◆ **DATA FOR ANALYSIS**:
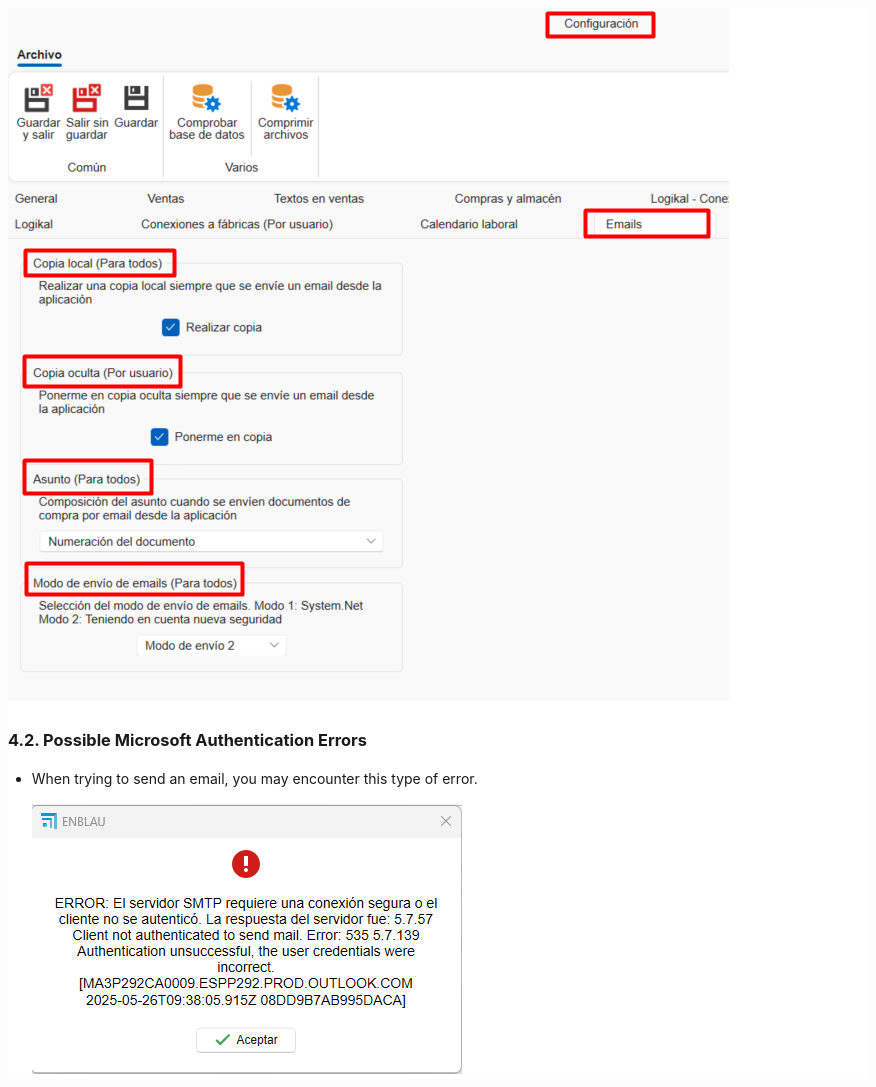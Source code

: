   ![email setup](Imagenes/CO_Config_ENBLAU/conf_email.png)  


### 4.2. Possible Microsoft Authentication Errors

- When trying to send an email, you may encounter this type of error.

  ![email error](Imagenes/CO_Config_ENBLAU/email_error.png)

◆ **TASK INSTRUCTIONS**:
Restate word for word the lines from the one holding "- When trying" through the last line of the listing, omitting every earlier line.

◆ **EXERCISE RESULT**:
- When trying to send an email, you may encounter this type of error.

  ![email error](Imagenes/CO_Config_ENBLAU/email_error.png)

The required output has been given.